Add all of the ingredients EXCEPT the butter and chicken to a large food processor. Blend until smooth.
3-4 cups loosely packed cilantro stems & leaves, rinsed & pat dry, 1 jalapeño*, 6-7 cloves garlic, ¼ cup Greek yogurt or sour cream, 2 Tablespoons olive oil, 2 limes, juiced & zested, 1 Tablespoon honey*, 1 ½ teaspoons Morton kosher salt*, 1 teaspoon cumin
In a small bowl, reserve about 2 Tablespoons of the marinade. Set aside in the fridge.
Add the chicken thighs to a large bowl or zip-top bag. Add all of the remaining marinade to the chicken and toss well. Marinate in the refrigerator for at least 2 hours (or overnight).

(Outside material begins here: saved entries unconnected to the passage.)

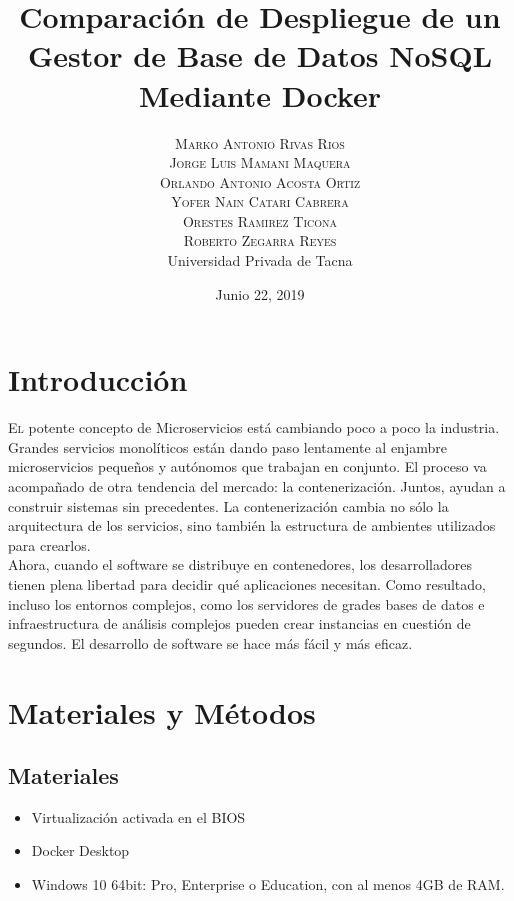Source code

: \documentclass[twoside,onecolumn]{article}
\title{Comparación de Despliegue de un Gestor de Base de Datos NoSQL Mediante Docker} %
\author{%
\textsc{Marko Antonio Rivas Rios} \\[1ex] %
\textsc{Jorge Luis Mamani Maquera} \\[1.01ex] %
\textsc{Orlando Antonio Acosta Ortiz} \\[1.02ex] %
\textsc{Yofer Nain Catari Cabrera} \\[1.03ex] %
\textsc{Orestes Ramirez Ticona} \\[1.04ex] %
\textsc{Roberto Zegarra Reyes} \\[1.05ex] %
\normalsize Universidad Privada de Tacna \\  %
\normalsize {} %
}
\date{Junio 22, 2019} %
\begin{document}
\maketitle


\section{Introducción}

\lettrine[nindent=0em,lines=2]{E}l potente concepto de Microservicios está cambiando poco a poco la industria. Grandes servicios monolíticos están dando paso lentamente al enjambre microservicios pequeños y autónomos que trabajan en conjunto. El proceso va acompañado de otra tendencia del mercado: la contenerización. Juntos, ayudan a construir sistemas  sin precedentes. La contenerización cambia no sólo la arquitectura de los servicios, sino también la estructura de ambientes utilizados para crearlos.
\textbf{}\\
Ahora, cuando el software se distribuye en contenedores, los desarrolladores tienen plena libertad para decidir qué aplicaciones necesitan. Como resultado, incluso los entornos complejos, como los servidores de grades bases de datos e infraestructura de análisis complejos pueden crear instancias en cuestión de segundos. El desarrollo de software se hace más fácil y más eficaz.

\section{Materiales y Métodos}
\subsection{Materiales}
	\begin{itemize}
		\item Virtualización activada en el BIOS
		\item Docker Desktop
		\item Windows 10 64bit: Pro, Enterprise o Education, con al menos 4GB de RAM.
	\end{itemize}
\end{document}
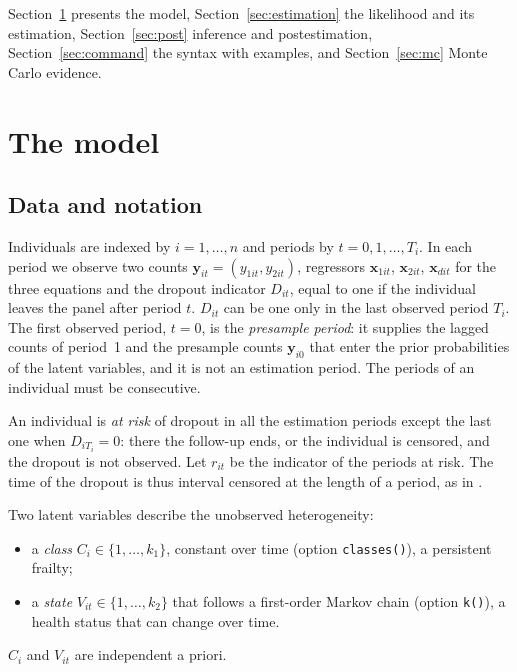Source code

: \documentclass[11pt,a4paper]{article}
\newcommand{\cmd}[1]{\texttt{#1}}
\newcommand{\yv}{\mathbf y}
\newcommand{\xv}{\mathbf x}
\begin{document}
Section~\ref{sec:model} presents the model, Section~\ref{sec:estimation} the likelihood and its
estimation, Section~\ref{sec:post} inference and postestimation, Section~\ref{sec:command} the syntax
with examples, and Section~\ref{sec:mc} Monte Carlo evidence.

\section{The model}\label{sec:model}

\subsection{Data and notation}

Individuals are indexed by $i=1,\dots,n$ and periods by $t=0,1,\dots,T_i$. In each period we observe two
counts $\yv_{it}=(y_{1it},y_{2it})$, regressors $\xv_{1it}$, $\xv_{2it}$, $\xv_{dit}$ for the three
equations and the dropout indicator $D_{it}$, equal to one if the individual leaves the panel after
period $t$. $D_{it}$ can be one only in the last observed period $T_i$. The first observed period,
$t=0$, is the \emph{presample period}: it supplies the lagged counts of period~1 and the presample
counts $\yv_{i0}$ that enter the prior probabilities of the latent variables, and it is not an
estimation period. The periods of an individual must be consecutive.

An individual is \emph{at risk} of dropout in all the estimation periods except the last one when
$D_{iT_i}=0$: there the follow-up ends, or the individual is censored, and the dropout is not
observed. Let $r_{it}$ be the indicator of the periods at risk. The time of the dropout is thus
interval censored at the length of a period, as in \citet[eq.~6]{carrieri2026}.

Two latent variables describe the unobserved heterogeneity:
\begin{itemize}
\item a \emph{class} $C_i\in\{1,\dots,k_1\}$, constant over time (option \cmd{classes()}), a persistent
frailty;
\item a \emph{state} $V_{it}\in\{1,\dots,k_2\}$ that follows a first-order Markov chain (option
\cmd{k()}), a health status that can change over time.
\end{itemize}
$C_i$ and $V_{it}$ are independent a priori.
\end{document}
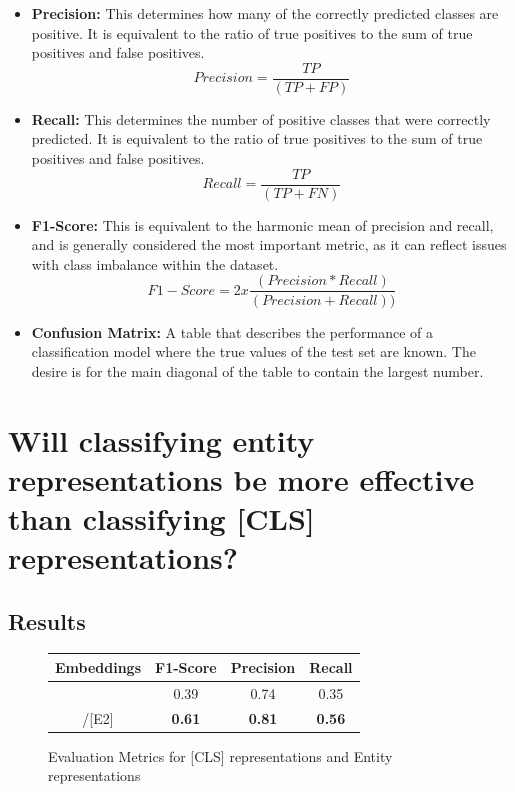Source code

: \documentclass{l4proj}
\begin{document}
\begin{itemize}
    \item \textbf{Precision:} This determines how many of the correctly predicted classes are positive. It is equivalent to the ratio of true positives to the sum of true positives and false positives.
    \begin{equation}
    Precision = \frac{TP}{(TP + FP)}
    \end{equation}
    \item \textbf{Recall:} This determines the number of positive classes that were correctly predicted. It is equivalent to the ratio of true positives to the sum of true positives and false positives. 
    \begin{equation}
    Recall = \frac{TP}{(TP + FN)}
    \end{equation}
    \item \textbf{F1-Score:} This is equivalent to the harmonic mean of precision and recall, and is generally considered the most important metric, as it can reflect issues with class imbalance within the dataset.
    \begin{equation}
    F1-Score = 2 x \frac{(Precision*Recall)}{(Precision + Recall))}
    \end{equation}
    \item \textbf{Confusion Matrix:} A table that describes the performance of a classification model where the true values of the test set are known. The desire is for the main diagonal of the table to contain the largest number.
\end{itemize}

\section{Will classifying entity representations be more effective than classifying [CLS] representations?}

\subsection{Results}
\begin{figure}[h]
\begin{center}
\begin{tabular}{||c c c c||} 
 \hline
 Embeddings & F1-Score & Precision & Recall \\ [0.5ex] 
 \hline\hline
 [CLS] & 0.39 & 0.74 & 0.35 \\ 
 \hline
 [E1]/[E2] & \textbf{0.61} & \textbf{0.81} & \textbf{0.56}\\
 \hline
\end{tabular}
\end{center}
\caption{Evaluation Metrics for [CLS] representations and Entity representations}
\label{fig:qn1}
\end{figure}
\end{document}
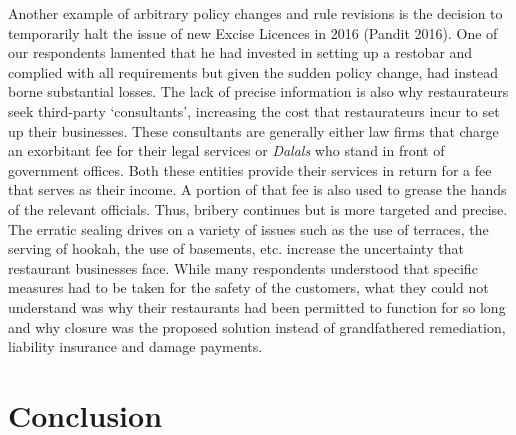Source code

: \documentclass[a4paper, 12pt]{article}
\begin{document}
		Another example of arbitrary policy changes and rule revisions is the decision to temporarily halt the issue of new Excise Licences in 2016 (Pandit 2016). One of our respondents lamented that he had invested in setting up a restobar and complied with all requirements but given the sudden policy change, had instead borne substantial losses. The lack of precise information is also why restaurateurs seek third-party ‘consultants’, increasing the cost that restaurateurs incur to set up their businesses. These consultants are generally either law firms that charge an exorbitant fee for their legal services or \textit{Dalals} who stand in front of government offices. Both these entities provide their services in return for a fee that serves as their income. A portion of that fee is also used to grease the hands of the relevant officials. Thus, bribery continues but is more targeted and precise.\\
		The erratic sealing drives on a variety of issues such as the use of terraces, the serving of hookah, the use of basements, etc. increase the uncertainty that restaurant businesses face. While many respondents understood that specific measures had to be taken for the safety of the customers, what they could not understand was why their restaurants had been permitted to function for so long and why closure was the proposed solution instead of grandfathered remediation, liability insurance and damage payments.\\
		



		\section*{Conclusion}
		\label{end}
		
\end{document}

8 chicken thighs (about 2.5 pounds*)
Mix together the reserved marinade and the melted butter. Set aside.
2 Tablespoons unsalted butter, melted
Arrange the chicken thighs in a single layer in the air fryer basket. I can usually fit about 4.
Air fry at 380 degrees for 18-22 minutes, flipping halfway through. The internal temperature should be around 170 degrees. Brush cooked chicken with the cilantro lime butter before serving.